Theme: Innovations in rare disease and pediatrics

Time: 5:00-7:30 p.m.

Location: Kavli Auditorium, 3rd Floor, Tata Hall, UC San Diego campus

Who can attend: Undergraduate and graduate students, postdocs, faculty, staff, alumni, life sciences industry professionals, and investors

Faculty Presenters

Professor of Pediatrics, School of Medicine Grossfeld Lab

Dr. Paul Grossfeld’s lab investigates the genetic causes of congenital heart defects, particularly hypoplastic left heart syndrome (HLHS). In ETS1 knockout mice displaying a non-compaction phenotype due to reduced myocyte proliferation, his team identified three novel factors that promote cardiomyocyte growth. These factors not only improve non-compaction in mice but may also stimulate regeneration in adult hearts following myocardial infarction. This research reveals promising molecular targets for heart repair and regeneration, offering hope for therapeutic interventions across pediatric and adult cardiac conditions.

Uri Manor, PhD

Assistant Professor, Department of Cell and Molecular Biology, School of Biological Sciences

Manor Lab

Dr. Uri Manor leads research into how organelles like mitochondria and lysosomes organize within cells and how disruptions lead to disease. Focusing on Charcot-Marie-Tooth disease type 2A (CMT2A), his lab discovered that MFN2 mutations impair mitochondrial fusion and lysosomal trafficking, disrupting axonal cargo delivery. Using high-resolution live imaging, proteomics, and AI analysis in patient-derived neurons and a novel rat model, the lab explores disease mechanisms and tests treatments such as GTPase agonists and antisense oligonucleotides. The goal is to correct cellular dysfunctions and develop precision therapies for inherited neuropathies and other organelle-related diseases.

Matthew Shtrahman, M.D., PhD

Assistant Professor, Neurosciences, School of Medicine

Shtrahman Lab

Dr. Matthew Shtrahman’s lab explores AAV (adeno-associated virus) biology and its application in gene therapy. His research focuses on optimizing AAV vector design, improving gene delivery efficiency, and reducing immune responses. By studying host-virus interactions at a mechanistic level, the lab aims to enhance the safety and efficacy of AAV-based therapeutics for genetic and acquired diseases. The goal is to expand the potential of gene therapy through novel engineering approaches, making it a viable treatment for a broader range of patients and conditions.

Judges

Robert Fremeau, PhD

Founder/CEO/CSO, BrainStorm Therapeutics, Inc.

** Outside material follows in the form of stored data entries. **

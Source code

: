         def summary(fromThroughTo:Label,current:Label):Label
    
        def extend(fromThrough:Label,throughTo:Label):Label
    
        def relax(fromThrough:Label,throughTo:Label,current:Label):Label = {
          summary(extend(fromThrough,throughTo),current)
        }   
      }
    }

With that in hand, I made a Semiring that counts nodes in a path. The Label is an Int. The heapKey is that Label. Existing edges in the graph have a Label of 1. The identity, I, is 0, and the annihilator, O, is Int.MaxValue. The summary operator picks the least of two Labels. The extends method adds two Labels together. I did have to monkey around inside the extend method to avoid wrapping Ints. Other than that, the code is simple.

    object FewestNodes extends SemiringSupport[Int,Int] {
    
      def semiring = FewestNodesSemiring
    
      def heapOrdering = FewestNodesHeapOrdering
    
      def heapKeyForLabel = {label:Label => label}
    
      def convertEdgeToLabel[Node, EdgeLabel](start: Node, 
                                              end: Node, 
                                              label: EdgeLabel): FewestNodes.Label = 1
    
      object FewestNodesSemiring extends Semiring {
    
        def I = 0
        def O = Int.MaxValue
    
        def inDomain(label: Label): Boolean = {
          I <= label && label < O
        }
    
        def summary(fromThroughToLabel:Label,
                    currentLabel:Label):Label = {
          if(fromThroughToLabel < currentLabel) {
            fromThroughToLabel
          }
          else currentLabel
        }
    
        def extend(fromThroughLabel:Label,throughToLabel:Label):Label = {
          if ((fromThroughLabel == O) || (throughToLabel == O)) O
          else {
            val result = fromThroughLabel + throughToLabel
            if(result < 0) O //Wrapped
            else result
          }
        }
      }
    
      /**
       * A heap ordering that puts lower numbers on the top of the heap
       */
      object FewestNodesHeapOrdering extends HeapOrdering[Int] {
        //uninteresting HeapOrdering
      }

Dr. Frameau is the Founder, CEO, and CSO of BrainStorm Therapeutics, Inc., a biotechnology company focused on developing transformative therapies for neurological and rare diseases. With a background in neuroscience and molecular biology, Robert has led innovative research in cellular and gene therapy approaches targeting unmet medical needs. His experience includes developing platforms that harness cellular mechanisms for therapeutic delivery, aligning closely with the needs of rare disease treatment. Under his leadership, BrainStorm is advancing cutting-edge solutions that integrate his deep expertise in neurobiology with emerging technologies in gene and cell therapy to drive meaningful clinical impact.

Jay Lichter, PhD

Managing Partner, Avalon BioVentures

Dr. Lichter is a seasoned life sciences executive, investor, and entrepreneur with a strong track record in advancing innovative therapies for rare diseases. As Managing Partner at Avalon Ventures, he has co-founded and invested in numerous biotech companies, including RQx Pharmaceuticals and Sitari Pharmaceuticals, focusing on novel treatments for unmet medical needs. His leadership has been instrumental in translating cutting-edge science into clinical applications, particularly in the realm of genetic and rare disorders. With a Ph.D. in pharmacology and over two decades of experience, Lichter's expertise aligns closely with the development of cell and gene therapies, driving forward transformative solutions for patients with rare diseases.